Scientists discover gigantic ‘shark-toothed’ dinosaur that dominated food chain before tyrannosaurs

University of Tsukuba

Scientists have discovered a new gigantic dinosaur with shark-like teeth that lived 90 million years ago and was an apex predator of its time, ruling the food chain on land before the advent of the Tyrannosaurus rex.

A fossil jawbone of the beast, now named Ulughbegsaurus uzbekistanensis, was unearthed in Uzbekistan, representing the first record of an apex predator dinosaur of this era from Central Asia.

According to the researchers, including Kohei Tanaka from the State Geological Museum of the State Committee of the Republic of Uzbekistan, the 8-metre-long dinosaur weighed more than a tonne.

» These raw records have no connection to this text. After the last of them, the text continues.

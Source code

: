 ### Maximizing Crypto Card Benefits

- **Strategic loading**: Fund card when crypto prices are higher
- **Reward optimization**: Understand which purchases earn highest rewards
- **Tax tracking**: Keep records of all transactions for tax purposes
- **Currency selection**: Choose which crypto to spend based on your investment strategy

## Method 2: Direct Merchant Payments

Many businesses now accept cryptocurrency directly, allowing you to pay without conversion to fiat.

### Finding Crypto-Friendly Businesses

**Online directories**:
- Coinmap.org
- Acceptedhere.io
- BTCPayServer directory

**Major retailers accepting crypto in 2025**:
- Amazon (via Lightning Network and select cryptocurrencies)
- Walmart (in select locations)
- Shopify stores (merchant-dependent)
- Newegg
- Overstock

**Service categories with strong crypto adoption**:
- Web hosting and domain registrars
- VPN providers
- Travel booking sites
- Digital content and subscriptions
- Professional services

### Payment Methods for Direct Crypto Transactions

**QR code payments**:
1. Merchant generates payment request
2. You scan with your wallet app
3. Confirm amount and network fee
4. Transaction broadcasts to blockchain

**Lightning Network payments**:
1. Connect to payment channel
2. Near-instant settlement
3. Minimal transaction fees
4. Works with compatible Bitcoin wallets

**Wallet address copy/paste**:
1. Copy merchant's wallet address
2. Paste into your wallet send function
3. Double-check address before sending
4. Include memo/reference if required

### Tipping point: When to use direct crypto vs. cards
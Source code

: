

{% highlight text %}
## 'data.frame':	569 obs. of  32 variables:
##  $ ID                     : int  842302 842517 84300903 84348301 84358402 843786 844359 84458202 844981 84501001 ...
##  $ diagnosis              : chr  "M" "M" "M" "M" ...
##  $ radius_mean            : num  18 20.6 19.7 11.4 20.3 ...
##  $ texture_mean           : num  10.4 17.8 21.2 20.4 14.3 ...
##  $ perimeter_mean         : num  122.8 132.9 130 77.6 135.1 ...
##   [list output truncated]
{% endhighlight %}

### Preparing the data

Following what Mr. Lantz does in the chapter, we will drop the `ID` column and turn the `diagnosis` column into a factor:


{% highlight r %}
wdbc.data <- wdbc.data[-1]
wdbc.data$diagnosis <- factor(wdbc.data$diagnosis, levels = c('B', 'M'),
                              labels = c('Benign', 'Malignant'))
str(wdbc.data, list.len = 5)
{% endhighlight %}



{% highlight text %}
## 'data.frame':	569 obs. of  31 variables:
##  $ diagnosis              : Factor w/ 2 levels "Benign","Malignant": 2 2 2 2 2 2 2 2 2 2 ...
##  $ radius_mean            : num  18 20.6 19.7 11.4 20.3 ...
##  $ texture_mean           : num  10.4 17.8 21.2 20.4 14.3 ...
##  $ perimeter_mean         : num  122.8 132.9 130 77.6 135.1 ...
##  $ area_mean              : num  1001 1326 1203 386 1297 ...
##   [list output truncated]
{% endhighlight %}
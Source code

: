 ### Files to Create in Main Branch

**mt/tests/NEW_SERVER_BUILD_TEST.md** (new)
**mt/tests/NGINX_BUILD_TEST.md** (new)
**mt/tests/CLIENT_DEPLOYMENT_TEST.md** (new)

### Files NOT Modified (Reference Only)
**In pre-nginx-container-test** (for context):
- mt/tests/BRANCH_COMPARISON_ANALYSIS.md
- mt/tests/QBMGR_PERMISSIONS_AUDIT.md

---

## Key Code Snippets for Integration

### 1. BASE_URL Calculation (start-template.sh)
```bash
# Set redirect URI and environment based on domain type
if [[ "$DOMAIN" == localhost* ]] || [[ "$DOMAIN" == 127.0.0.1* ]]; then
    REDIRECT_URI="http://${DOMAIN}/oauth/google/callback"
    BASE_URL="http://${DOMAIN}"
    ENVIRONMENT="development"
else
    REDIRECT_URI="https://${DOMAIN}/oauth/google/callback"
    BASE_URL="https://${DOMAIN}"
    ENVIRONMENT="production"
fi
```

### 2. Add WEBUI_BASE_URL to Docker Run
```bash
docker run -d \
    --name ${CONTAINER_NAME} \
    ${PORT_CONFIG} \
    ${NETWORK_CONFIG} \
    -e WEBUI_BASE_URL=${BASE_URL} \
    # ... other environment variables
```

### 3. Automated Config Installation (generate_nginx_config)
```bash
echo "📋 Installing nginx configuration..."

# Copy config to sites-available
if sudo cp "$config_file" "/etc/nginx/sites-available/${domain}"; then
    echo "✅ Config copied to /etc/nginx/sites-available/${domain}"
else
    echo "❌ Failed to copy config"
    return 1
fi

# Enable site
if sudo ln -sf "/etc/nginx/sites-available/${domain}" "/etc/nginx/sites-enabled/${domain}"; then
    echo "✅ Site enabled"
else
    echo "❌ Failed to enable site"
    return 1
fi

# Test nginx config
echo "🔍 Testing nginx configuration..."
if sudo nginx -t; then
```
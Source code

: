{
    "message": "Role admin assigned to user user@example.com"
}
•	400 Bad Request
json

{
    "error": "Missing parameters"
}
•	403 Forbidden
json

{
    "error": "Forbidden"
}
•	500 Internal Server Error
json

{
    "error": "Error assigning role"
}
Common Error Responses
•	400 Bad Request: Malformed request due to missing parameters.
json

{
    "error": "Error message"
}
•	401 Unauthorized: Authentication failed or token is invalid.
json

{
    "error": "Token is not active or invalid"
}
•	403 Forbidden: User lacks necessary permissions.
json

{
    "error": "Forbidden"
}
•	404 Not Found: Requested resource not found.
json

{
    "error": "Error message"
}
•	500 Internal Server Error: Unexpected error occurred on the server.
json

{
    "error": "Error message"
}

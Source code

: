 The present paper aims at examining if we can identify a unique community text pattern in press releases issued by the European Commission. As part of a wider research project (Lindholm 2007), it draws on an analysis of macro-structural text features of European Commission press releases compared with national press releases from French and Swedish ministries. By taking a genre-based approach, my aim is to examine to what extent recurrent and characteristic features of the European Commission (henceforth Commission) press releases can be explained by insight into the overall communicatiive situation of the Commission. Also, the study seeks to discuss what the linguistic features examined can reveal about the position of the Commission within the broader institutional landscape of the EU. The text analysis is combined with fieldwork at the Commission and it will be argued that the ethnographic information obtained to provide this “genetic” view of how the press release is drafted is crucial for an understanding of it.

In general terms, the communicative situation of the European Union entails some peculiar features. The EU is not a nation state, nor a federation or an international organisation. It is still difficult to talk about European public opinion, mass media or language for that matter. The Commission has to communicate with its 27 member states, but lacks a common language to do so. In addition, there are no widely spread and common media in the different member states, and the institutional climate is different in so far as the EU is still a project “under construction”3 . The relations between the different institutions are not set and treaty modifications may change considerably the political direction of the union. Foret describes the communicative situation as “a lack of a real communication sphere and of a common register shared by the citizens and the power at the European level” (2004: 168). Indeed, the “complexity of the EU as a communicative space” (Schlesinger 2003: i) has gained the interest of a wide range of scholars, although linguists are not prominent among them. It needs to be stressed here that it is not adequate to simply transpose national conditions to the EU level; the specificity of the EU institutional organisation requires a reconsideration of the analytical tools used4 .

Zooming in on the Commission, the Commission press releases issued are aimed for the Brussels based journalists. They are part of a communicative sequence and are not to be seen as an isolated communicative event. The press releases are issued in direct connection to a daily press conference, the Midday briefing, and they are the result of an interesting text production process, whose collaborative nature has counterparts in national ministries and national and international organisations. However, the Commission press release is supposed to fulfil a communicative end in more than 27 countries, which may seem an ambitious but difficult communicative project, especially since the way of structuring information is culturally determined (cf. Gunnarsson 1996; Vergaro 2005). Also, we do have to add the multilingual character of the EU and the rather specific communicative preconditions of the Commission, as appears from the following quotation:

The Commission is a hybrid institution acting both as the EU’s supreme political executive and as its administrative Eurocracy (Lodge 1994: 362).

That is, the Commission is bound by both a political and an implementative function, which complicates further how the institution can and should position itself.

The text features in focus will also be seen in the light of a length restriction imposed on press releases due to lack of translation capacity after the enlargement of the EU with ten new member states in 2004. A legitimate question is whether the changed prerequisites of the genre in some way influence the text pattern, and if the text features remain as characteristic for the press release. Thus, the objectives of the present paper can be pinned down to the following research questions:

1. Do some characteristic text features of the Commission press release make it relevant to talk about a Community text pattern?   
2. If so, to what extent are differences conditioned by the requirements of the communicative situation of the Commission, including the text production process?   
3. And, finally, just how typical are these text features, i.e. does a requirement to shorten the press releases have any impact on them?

Based on estimations from the analysis of the fossil remains, the scientists say U. uzbekistanensis may have been twice the length and over five times heavier than a tyrannosaur.

The jawbone fossil analysed in the study was initially found in Uzbekistan’s Kyzylkum Desert in the 1980s, and rediscovered by scientists in 2019 in a museum collection.

“Among theropod dinosaurs, the size of the maxilla (upper jawbone) can be used to estimate the animal’s size because it correlates with femur length, a well-established indicator of body size,” Tanak said in a statement.

“Thus, we were able to estimate that Ulughbegsaurus uzbekistanensis had a mass of over 1,000 kg, and was approximately 7.5 to 8.0 meters in length, greater than the length of a full-grown African elephant,” he added.

The study, published in the journal Royal Society Open Science, noted that U. uzbekistanensis belongs to a group of “shark-toothed dinosaurs” called carcharodontosaur.

“The discovery of Ulughbegsaurus records the geologically latest stratigraphic co-occurrence of carcharodontosaurid and tyrannosauroid dinosaurs from Laurasia, and evidence indicates carcharodontosaurians remained the dominant predators relative to tyrannosauroids, at least in Asia,” the scientists noted in the study.

The scientists say dinosaurs in the carcharodontosaur group were usually larger than tyrannosaurs, sometimes reaching weights greater than 6 tonnes.

The carcharodontosaurs likely disappeared some time around 90 million to 80 million years ago, providing more opportunities for tyrannosaurs to dominate the ecosystem, grow in size, and take over as apex predators.

“Thus, its discovery fills a geographic gap in the clade between Europe and East Asia and shows that carcharodontosaurians were widespread across Asia,” the researchers wrote in the study.